Leaving pictures aside, restate exactly the lines of the data below, from the first one through the line that contains "vided in Section 3.4.".

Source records
*****

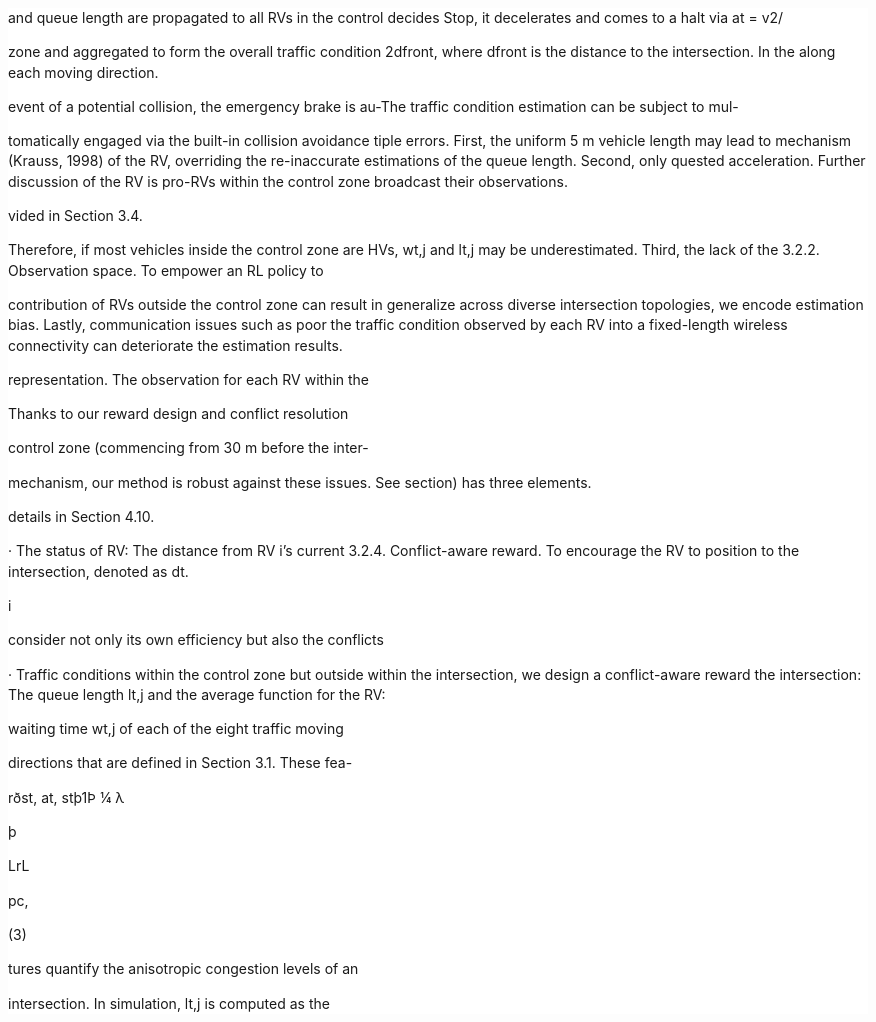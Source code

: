 and queue length are propagated to all RVs in the control decides Stop, it decelerates and comes to a halt via at = v2/

zone and aggregated to form the overall traffic condition 2dfront, where dfront is the distance to the intersection. In the along each moving direction. 

event of a potential collision, the emergency brake is au-The traffic condition estimation can be subject to mul-

tomatically engaged via the built-in collision avoidance tiple errors. First, the uniform 5 m vehicle length may lead to mechanism \(Krauss, 1998\) of the RV, overriding the re-inaccurate estimations of the queue length. Second, only quested acceleration. Further discussion of the RV is pro-RVs within the control zone broadcast their observations. 

vided in Section 3.4. 

Therefore, if most vehicles inside the control zone are HVs, wt,j and lt,j may be underestimated. Third, the lack of the 3.2.2. Observation space. To empower an RL policy to

contribution of RVs outside the control zone can result in generalize across diverse intersection topologies, we encode estimation bias. Lastly, communication issues such as poor the traffic condition observed by each RV into a fixed-length wireless connectivity can deteriorate the estimation results. 

representation. The observation for each RV within the

Thanks to our reward design and conflict resolution

control zone \(commencing from 30 m before the inter-

mechanism, our method is robust against these issues. See section\) has three elements. 

details in Section 4.10. 

· The status of RV: The distance from RV i’s current 3.2.4. Conflict-aware reward. To encourage the RV to position to the intersection, denoted as dt. 

i

consider not only its own efficiency but also the conflicts

· Traffic conditions within the control zone but outside within the intersection, we design a conflict-aware reward the intersection: The queue length lt,j and the average function for the RV:

waiting time wt,j of each of the eight traffic moving

directions that are defined in Section 3.1. These fea-

rðst, at, stþ1Þ ¼ λ

þ

LrL

pc, 

\(3\)

tures quantify the anisotropic congestion levels of an

intersection. In simulation, lt,j is computed as the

*****

EXERCISE RESULT |
Source code

: and queue length are propagated to all RVs in the control decides Stop, it decelerates and comes to a halt via at = v2/

zone and aggregated to form the overall traffic condition 2dfront, where dfront is the distance to the intersection. In the along each moving direction. 

event of a potential collision, the emergency brake is au-The traffic condition estimation can be subject to mul-

tomatically engaged via the built-in collision avoidance tiple errors. First, the uniform 5 m vehicle length may lead to mechanism \(Krauss, 1998\) of the RV, overriding the re-inaccurate estimations of the queue length. Second, only quested acceleration. Further discussion of the RV is pro-RVs within the control zone broadcast their observations. 

vided in Section 3.4. 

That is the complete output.